Architecture¶
Infrintia has three runtime surfaces: the broker, the host agent, and the SDK.
Broker¶
The FastAPI broker owns user accounts, API keys, credit balances, model
metadata, host registration, job state, streaming, metrics, and billing.
Business logic lives in app.marketplace and route modules under
app.routes keep the HTTP surface thin.
Job execution follows this flow:
A user submits a model or equation job.
The broker reserves estimated credits and selects the cheapest compatible idle host.
The host claims the job with its host token.
The host streams chunks back to the broker.
The broker relays chunks to the user through Server-Sent Events.

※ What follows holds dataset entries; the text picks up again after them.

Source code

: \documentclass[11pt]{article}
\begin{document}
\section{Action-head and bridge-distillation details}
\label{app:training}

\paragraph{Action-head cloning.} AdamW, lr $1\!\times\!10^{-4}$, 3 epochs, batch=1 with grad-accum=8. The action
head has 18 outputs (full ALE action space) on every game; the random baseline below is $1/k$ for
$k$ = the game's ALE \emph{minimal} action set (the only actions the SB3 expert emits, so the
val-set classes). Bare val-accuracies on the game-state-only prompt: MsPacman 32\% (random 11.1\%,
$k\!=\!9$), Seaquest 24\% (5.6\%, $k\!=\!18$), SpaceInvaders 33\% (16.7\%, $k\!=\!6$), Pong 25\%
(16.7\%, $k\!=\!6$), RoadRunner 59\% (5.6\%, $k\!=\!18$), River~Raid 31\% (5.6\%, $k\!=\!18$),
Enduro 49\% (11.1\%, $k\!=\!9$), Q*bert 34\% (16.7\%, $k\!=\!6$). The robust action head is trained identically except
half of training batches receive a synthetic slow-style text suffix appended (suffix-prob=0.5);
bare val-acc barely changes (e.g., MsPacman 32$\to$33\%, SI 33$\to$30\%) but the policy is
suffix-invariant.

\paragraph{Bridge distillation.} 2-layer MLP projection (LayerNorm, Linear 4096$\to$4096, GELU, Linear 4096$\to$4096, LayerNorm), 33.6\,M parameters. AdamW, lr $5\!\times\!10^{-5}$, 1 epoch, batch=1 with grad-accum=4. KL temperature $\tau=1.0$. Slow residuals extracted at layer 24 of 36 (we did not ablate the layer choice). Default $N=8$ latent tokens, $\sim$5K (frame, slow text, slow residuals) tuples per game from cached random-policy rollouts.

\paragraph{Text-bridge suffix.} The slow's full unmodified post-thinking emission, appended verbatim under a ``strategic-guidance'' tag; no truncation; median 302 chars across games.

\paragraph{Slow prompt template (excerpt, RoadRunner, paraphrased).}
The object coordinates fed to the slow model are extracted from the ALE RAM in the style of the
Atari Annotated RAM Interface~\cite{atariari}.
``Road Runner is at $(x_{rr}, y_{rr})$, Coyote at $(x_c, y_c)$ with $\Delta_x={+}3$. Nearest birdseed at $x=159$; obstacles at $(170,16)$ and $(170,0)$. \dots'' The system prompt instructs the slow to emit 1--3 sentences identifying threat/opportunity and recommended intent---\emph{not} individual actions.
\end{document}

Completion captures the final cost and refunds excess reserved credits.
Host Agent¶
The host agent detects CUDA, Apple MPS, or CPU capabilities and registers the
models it can serve. host_agent.runtime.HostRuntime owns backend selection
and delegates execution to HuggingFace, LangChain, or subprocess-isolated worker
backends.
Worker isolation is handled by host_agent.worker_manager.WorkerManager. Each
model can run in its own virtual environment, which lets hosts keep model
dependencies isolated and optionally warm between jobs.
SDK¶
sdk.compute.ComputeClient and sdk.compute.AsyncComputeClient wrap broker
HTTP endpoints for user-facing workflows: credits, key rotation, model listing,
job submission, polling, cancellation, and token streaming.
Deployment¶
The production shape targets Google Cloud Run for the broker, Cloud SQL for PostgreSQL, Memorystore for Redis, Artifact Registry for images, and Secret Manager for sensitive configuration.